• _EXERCISE GOAL_: Whenever a line in the data contains "bytebee", show that line.

• _DATA PROVIDED_:
---

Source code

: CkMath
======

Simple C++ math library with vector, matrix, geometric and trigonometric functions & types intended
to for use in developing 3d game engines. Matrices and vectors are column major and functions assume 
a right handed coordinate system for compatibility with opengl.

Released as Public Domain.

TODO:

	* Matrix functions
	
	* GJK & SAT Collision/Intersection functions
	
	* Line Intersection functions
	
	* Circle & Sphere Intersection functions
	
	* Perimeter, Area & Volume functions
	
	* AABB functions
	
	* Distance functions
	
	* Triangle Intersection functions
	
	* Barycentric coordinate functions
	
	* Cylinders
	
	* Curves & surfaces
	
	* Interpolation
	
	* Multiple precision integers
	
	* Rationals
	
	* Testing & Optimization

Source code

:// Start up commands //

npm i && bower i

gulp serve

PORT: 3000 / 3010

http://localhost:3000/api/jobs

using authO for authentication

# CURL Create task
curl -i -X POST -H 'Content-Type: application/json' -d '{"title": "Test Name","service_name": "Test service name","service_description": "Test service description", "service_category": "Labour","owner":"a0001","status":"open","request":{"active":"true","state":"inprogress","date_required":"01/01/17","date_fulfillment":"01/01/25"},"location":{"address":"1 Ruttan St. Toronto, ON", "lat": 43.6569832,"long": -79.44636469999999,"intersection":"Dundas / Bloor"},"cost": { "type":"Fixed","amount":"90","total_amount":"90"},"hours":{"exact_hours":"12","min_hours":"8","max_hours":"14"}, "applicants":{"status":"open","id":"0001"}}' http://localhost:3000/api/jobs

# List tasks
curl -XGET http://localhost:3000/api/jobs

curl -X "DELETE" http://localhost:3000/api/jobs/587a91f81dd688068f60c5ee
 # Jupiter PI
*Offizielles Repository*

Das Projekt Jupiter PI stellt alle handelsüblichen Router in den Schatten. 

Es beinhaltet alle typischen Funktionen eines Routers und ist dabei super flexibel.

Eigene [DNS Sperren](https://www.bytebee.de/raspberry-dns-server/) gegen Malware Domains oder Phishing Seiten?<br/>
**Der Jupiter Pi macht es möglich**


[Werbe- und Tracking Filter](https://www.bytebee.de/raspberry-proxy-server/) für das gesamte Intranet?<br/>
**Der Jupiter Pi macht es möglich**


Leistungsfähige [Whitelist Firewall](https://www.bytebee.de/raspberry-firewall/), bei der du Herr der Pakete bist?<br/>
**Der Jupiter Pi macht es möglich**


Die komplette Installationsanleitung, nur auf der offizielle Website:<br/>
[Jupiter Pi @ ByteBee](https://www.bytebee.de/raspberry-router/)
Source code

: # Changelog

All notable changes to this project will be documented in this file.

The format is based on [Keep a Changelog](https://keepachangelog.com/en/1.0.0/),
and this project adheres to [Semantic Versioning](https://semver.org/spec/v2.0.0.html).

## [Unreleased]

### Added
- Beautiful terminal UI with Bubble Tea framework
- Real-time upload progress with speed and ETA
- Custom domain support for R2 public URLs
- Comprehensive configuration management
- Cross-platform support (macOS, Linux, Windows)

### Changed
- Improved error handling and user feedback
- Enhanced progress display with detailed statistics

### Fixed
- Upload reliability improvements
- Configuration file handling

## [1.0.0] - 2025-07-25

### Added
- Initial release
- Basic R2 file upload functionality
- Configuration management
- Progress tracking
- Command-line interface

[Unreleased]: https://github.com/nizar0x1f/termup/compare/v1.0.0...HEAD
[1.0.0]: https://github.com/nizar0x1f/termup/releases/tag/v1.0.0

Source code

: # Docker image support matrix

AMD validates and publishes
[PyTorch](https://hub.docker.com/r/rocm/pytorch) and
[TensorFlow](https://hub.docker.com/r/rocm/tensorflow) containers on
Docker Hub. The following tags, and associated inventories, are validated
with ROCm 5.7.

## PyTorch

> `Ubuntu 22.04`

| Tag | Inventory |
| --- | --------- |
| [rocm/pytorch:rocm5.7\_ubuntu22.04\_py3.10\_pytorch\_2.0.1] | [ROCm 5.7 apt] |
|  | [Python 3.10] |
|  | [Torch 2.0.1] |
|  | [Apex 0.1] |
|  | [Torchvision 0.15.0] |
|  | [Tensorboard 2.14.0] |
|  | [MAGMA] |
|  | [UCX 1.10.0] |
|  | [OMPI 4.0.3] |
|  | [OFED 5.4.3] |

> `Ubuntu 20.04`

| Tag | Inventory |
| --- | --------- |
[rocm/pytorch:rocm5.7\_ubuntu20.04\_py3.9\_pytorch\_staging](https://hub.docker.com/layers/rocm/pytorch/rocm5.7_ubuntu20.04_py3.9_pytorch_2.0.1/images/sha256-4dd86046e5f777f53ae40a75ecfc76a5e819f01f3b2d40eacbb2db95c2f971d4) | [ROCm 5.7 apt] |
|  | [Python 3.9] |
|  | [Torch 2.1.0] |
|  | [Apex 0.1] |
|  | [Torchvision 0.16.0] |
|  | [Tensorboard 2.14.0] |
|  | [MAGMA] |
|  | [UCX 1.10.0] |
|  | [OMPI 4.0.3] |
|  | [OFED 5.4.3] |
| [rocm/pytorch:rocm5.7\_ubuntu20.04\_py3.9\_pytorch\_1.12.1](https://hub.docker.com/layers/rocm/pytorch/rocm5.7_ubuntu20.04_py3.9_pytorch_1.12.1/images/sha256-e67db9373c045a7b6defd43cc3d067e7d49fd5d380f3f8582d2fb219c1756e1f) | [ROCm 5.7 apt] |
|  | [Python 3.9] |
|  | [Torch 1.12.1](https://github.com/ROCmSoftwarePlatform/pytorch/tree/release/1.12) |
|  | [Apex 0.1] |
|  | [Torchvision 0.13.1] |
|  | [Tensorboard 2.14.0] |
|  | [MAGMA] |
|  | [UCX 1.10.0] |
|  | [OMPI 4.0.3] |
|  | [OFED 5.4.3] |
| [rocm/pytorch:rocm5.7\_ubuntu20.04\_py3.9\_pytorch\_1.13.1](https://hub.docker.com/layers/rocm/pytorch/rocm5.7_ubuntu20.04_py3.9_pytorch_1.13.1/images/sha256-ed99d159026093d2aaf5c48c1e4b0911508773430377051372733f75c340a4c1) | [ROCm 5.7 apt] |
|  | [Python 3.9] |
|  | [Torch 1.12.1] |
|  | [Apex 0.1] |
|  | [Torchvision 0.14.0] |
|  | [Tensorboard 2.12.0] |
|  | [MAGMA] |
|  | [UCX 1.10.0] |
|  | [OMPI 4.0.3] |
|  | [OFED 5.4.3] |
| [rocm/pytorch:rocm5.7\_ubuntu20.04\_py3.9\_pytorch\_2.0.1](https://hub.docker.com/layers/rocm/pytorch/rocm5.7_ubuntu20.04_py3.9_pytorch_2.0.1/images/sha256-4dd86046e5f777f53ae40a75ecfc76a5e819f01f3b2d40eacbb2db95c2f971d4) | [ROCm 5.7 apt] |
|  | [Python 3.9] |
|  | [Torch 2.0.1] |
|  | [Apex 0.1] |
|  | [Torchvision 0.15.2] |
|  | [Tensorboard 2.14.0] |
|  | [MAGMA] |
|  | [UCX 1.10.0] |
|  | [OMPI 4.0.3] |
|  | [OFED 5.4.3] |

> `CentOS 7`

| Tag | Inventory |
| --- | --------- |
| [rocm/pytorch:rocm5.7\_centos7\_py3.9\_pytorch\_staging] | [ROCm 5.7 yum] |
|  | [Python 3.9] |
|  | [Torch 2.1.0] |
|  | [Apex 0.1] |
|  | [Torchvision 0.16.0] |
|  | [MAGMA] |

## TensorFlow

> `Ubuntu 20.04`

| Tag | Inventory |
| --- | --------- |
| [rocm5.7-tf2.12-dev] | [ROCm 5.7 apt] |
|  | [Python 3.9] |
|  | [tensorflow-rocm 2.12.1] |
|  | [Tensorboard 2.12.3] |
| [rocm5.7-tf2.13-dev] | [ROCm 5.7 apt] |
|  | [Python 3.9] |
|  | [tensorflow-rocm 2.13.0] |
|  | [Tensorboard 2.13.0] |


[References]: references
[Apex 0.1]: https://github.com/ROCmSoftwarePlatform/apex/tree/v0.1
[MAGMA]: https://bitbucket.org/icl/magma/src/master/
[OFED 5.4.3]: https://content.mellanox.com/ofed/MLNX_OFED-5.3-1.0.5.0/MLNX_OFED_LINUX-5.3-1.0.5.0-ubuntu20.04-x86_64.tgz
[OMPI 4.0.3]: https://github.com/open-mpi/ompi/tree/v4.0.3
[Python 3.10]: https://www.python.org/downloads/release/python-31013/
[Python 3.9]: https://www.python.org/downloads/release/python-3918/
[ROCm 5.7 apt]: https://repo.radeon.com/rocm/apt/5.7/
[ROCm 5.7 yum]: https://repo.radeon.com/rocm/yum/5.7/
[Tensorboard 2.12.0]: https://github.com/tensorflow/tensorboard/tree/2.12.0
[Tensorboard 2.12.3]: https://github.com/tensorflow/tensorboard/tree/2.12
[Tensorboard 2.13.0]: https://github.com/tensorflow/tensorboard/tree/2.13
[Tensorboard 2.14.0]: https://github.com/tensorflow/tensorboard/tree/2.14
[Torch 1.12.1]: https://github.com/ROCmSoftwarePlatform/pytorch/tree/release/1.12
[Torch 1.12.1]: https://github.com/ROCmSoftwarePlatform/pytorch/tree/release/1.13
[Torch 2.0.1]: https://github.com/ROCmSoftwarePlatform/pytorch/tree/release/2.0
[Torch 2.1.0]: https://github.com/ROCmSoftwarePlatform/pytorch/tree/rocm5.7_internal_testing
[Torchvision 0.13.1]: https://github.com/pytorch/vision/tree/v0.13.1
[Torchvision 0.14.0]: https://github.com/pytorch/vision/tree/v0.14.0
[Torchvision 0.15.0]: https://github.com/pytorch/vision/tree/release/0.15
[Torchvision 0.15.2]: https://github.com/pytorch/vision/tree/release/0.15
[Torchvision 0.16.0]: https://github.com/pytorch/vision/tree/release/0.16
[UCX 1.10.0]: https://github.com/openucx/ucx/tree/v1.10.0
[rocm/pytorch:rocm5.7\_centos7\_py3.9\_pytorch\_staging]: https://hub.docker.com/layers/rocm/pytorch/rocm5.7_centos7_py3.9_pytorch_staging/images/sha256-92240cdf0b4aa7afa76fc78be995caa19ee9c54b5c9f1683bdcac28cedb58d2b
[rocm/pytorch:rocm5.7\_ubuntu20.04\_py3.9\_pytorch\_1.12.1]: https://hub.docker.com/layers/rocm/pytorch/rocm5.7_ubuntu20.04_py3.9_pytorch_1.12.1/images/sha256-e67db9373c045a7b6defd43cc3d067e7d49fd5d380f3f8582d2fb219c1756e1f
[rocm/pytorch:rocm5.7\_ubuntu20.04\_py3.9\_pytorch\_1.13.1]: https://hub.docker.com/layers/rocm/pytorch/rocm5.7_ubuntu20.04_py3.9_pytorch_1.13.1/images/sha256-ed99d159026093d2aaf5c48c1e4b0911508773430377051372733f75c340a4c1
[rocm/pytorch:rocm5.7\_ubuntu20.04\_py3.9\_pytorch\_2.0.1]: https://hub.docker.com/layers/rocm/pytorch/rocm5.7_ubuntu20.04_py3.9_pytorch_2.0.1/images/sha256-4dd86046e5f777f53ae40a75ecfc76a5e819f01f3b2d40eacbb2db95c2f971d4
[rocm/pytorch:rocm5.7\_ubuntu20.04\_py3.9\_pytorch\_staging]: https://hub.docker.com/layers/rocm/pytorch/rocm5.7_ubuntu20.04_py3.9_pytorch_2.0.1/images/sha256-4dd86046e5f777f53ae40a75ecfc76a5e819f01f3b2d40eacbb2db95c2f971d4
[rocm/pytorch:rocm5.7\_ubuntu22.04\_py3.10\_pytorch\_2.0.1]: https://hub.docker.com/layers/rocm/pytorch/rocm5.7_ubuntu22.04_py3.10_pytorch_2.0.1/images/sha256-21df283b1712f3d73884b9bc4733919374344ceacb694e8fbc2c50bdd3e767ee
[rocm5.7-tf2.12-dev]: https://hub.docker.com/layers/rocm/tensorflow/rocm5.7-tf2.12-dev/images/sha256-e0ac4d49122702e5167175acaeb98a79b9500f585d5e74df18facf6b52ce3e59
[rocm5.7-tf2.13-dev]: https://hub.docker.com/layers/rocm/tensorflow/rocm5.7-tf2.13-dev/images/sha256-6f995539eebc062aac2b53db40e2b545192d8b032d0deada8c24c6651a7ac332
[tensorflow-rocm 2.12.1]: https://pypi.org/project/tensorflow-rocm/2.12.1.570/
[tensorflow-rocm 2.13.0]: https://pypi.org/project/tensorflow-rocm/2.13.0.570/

---

• _WRITTEN RESPONSE_:
Eigene [DNS Sperren](https://www.bytebee.de/raspberry-dns-server/) gegen Malware Domains oder Phishing Seiten?<br/>
[Werbe- und Tracking Filter](https://www.bytebee.de/raspberry-proxy-server/) für das gesamte Intranet?<br/>
Leistungsfähige [Whitelist Firewall](https://www.bytebee.de/raspberry-firewall/), bei der du Herr der Pakete bist?<br/>
[Jupiter Pi @ ByteBee](https://www.bytebee.de/raspberry-router/)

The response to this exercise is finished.